5 Benefits of Yoga for Athletes
1. Increases flexibility
Runners tend to be “stiff.” Yoga postures stretch out tight muscles increasing the range of motion in the connected joints. This increased flexibility decreases stiffness, reducing the common running-related aches and pains and creating more range of motion (http://www.humankinetics.com/excerpts/excerpts/the-benefits-and-effects-of-yoga-for-runners).
2. Evens out muscle imbalances/rigidity
Running is a muscle-pounding, repetitive motion, and as a result, our muscles get tight and rigid. Over time, these tight, brittle muscles no longer work as our body’s natural shock absorbers and they are more prone to tears. Think of muscles as rubber bands. When they aren’t used they get hard, and snap easily. Same thing with joints, tendons, and ligaments; as Ian says, “a rolling stone gathers no moss,” the more we utilize our bodies’ full range of motion, the less prone to injury we will be. Without practicing counter/opposing movements to running, our bodies compensate by adapting to the instability to avoid injury.
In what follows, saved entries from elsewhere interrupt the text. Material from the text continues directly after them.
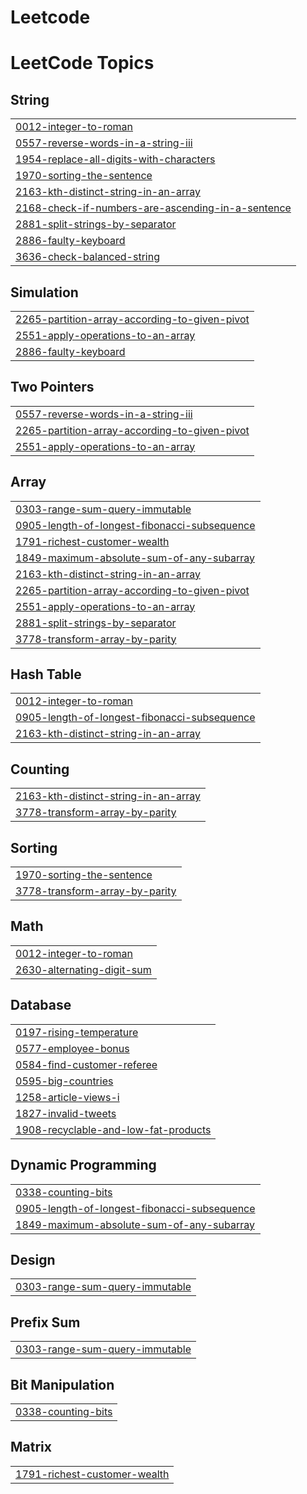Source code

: # Leetcode
<!---LeetCode Topics Start-->
# LeetCode Topics
## String
|  |
| ------- |
| [0012-integer-to-roman](https://github.com/harrish159/Leetcode/tree/master/0012-integer-to-roman) |
| [0557-reverse-words-in-a-string-iii](https://github.com/harrish159/Leetcode/tree/master/0557-reverse-words-in-a-string-iii) |
| [1954-replace-all-digits-with-characters](https://github.com/harrish159/Leetcode/tree/master/1954-replace-all-digits-with-characters) |
| [1970-sorting-the-sentence](https://github.com/harrish159/Leetcode/tree/master/1970-sorting-the-sentence) |
| [2163-kth-distinct-string-in-an-array](https://github.com/harrish159/Leetcode/tree/master/2163-kth-distinct-string-in-an-array) |
| [2168-check-if-numbers-are-ascending-in-a-sentence](https://github.com/harrish159/Leetcode/tree/master/2168-check-if-numbers-are-ascending-in-a-sentence) |
| [2881-split-strings-by-separator](https://github.com/harrish159/Leetcode/tree/master/2881-split-strings-by-separator) |
| [2886-faulty-keyboard](https://github.com/harrish159/Leetcode/tree/master/2886-faulty-keyboard) |
| [3636-check-balanced-string](https://github.com/harrish159/Leetcode/tree/master/3636-check-balanced-string) |
## Simulation
|  |
| ------- |
| [2265-partition-array-according-to-given-pivot](https://github.com/harrish159/Leetcode/tree/master/2265-partition-array-according-to-given-pivot) |
| [2551-apply-operations-to-an-array](https://github.com/harrish159/Leetcode/tree/master/2551-apply-operations-to-an-array) |
| [2886-faulty-keyboard](https://github.com/harrish159/Leetcode/tree/master/2886-faulty-keyboard) |
## Two Pointers
|  |
| ------- |
| [0557-reverse-words-in-a-string-iii](https://github.com/harrish159/Leetcode/tree/master/0557-reverse-words-in-a-string-iii) |
| [2265-partition-array-according-to-given-pivot](https://github.com/harrish159/Leetcode/tree/master/2265-partition-array-according-to-given-pivot) |
| [2551-apply-operations-to-an-array](https://github.com/harrish159/Leetcode/tree/master/2551-apply-operations-to-an-array) |
## Array
|  |
| ------- |
| [0303-range-sum-query-immutable](https://github.com/harrish159/Leetcode/tree/master/0303-range-sum-query-immutable) |
| [0905-length-of-longest-fibonacci-subsequence](https://github.com/harrish159/Leetcode/tree/master/0905-length-of-longest-fibonacci-subsequence) |
| [1791-richest-customer-wealth](https://github.com/harrish159/Leetcode/tree/master/1791-richest-customer-wealth) |
| [1849-maximum-absolute-sum-of-any-subarray](https://github.com/harrish159/Leetcode/tree/master/1849-maximum-absolute-sum-of-any-subarray) |
| [2163-kth-distinct-string-in-an-array](https://github.com/harrish159/Leetcode/tree/master/2163-kth-distinct-string-in-an-array) |
| [2265-partition-array-according-to-given-pivot](https://github.com/harrish159/Leetcode/tree/master/2265-partition-array-according-to-given-pivot) |
| [2551-apply-operations-to-an-array](https://github.com/harrish159/Leetcode/tree/master/2551-apply-operations-to-an-array) |
| [2881-split-strings-by-separator](https://github.com/harrish159/Leetcode/tree/master/2881-split-strings-by-separator) |
| [3778-transform-array-by-parity](https://github.com/harrish159/Leetcode/tree/master/3778-transform-array-by-parity) |
## Hash Table
|  |
| ------- |
| [0012-integer-to-roman](https://github.com/harrish159/Leetcode/tree/master/0012-integer-to-roman) |
| [0905-length-of-longest-fibonacci-subsequence](https://github.com/harrish159/Leetcode/tree/master/0905-length-of-longest-fibonacci-subsequence) |
| [2163-kth-distinct-string-in-an-array](https://github.com/harrish159/Leetcode/tree/master/2163-kth-distinct-string-in-an-array) |
## Counting
|  |
| ------- |
| [2163-kth-distinct-string-in-an-array](https://github.com/harrish159/Leetcode/tree/master/2163-kth-distinct-string-in-an-array) |
| [3778-transform-array-by-parity](https://github.com/harrish159/Leetcode/tree/master/3778-transform-array-by-parity) |
## Sorting
|  |
| ------- |
| [1970-sorting-the-sentence](https://github.com/harrish159/Leetcode/tree/master/1970-sorting-the-sentence) |
| [3778-transform-array-by-parity](https://github.com/harrish159/Leetcode/tree/master/3778-transform-array-by-parity) |
## Math
|  |
| ------- |
| [0012-integer-to-roman](https://github.com/harrish159/Leetcode/tree/master/0012-integer-to-roman) |
| [2630-alternating-digit-sum](https://github.com/harrish159/Leetcode/tree/master/2630-alternating-digit-sum) |
## Database
|  |
| ------- |
| [0197-rising-temperature](https://github.com/harrish159/Leetcode/tree/master/0197-rising-temperature) |
| [0577-employee-bonus](https://github.com/harrish159/Leetcode/tree/master/0577-employee-bonus) |
| [0584-find-customer-referee](https://github.com/harrish159/Leetcode/tree/master/0584-find-customer-referee) |
| [0595-big-countries](https://github.com/harrish159/Leetcode/tree/master/0595-big-countries) |
| [1258-article-views-i](https://github.com/harrish159/Leetcode/tree/master/1258-article-views-i) |
| [1827-invalid-tweets](https://github.com/harrish159/Leetcode/tree/master/1827-invalid-tweets) |
| [1908-recyclable-and-low-fat-products](https://github.com/harrish159/Leetcode/tree/master/1908-recyclable-and-low-fat-products) |
## Dynamic Programming
|  |
| ------- |
| [0338-counting-bits](https://github.com/harrish159/Leetcode/tree/master/0338-counting-bits) |
| [0905-length-of-longest-fibonacci-subsequence](https://github.com/harrish159/Leetcode/tree/master/0905-length-of-longest-fibonacci-subsequence) |
| [1849-maximum-absolute-sum-of-any-subarray](https://github.com/harrish159/Leetcode/tree/master/1849-maximum-absolute-sum-of-any-subarray) |
## Design
|  |
| ------- |
| [0303-range-sum-query-immutable](https://github.com/harrish159/Leetcode/tree/master/0303-range-sum-query-immutable) |
## Prefix Sum
|  |
| ------- |
| [0303-range-sum-query-immutable](https://github.com/harrish159/Leetcode/tree/master/0303-range-sum-query-immutable) |
## Bit Manipulation
|  |
| ------- |
| [0338-counting-bits](https://github.com/harrish159/Leetcode/tree/master/0338-counting-bits) |
## Matrix
|  |
| ------- |
| [1791-richest-customer-wealth](https://github.com/harrish159/Leetcode/tree/master/1791-richest-customer-wealth) |
<!---LeetCode Topics End-->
This compensation puts strain on muscles, joints, and the entire skeletal system, and eventually, the body can’t handle this stress, and we end up with overuse injuries (http://womensrunning.competitor.com/2015/09/training-tips/this-is-your-body-when-you-dont-stretch_46793)
3. Improves mental strength and concentration
Most people associate yoga with physical poses, but a big reason for athletes to take yoga is the mental wellbeing it can bring to you. This is so underestimated. A little saying I learned in yoga teacher training is (in Sanskrit), “yoga chitta vritti nirodha" meaning, ”yoga removes the fluctuations of the mind." I.e., yoga helps us achieve mental clarity, stillness, and freedom from all the thoughts, impulses and jargon that goes on in our heads every day. When something feels difficult, our thoughts tend to get negative; we may say to ourselves, “you’re weak, you can’t do this, you should stop”, this happens all the time to runners in races and why they say it’s __% physical and __% mental. Runners sometimes underestimate what a factor mental preparation is to a race, it’s just as important as putting in the miles! In a yoga class, you’re training your mind to be a better athlete. You learn to replace the negative inner dialogue with positive “vrittis” and learn mindfulness tricks to help you overcome those boundaries you may have put up for yourself.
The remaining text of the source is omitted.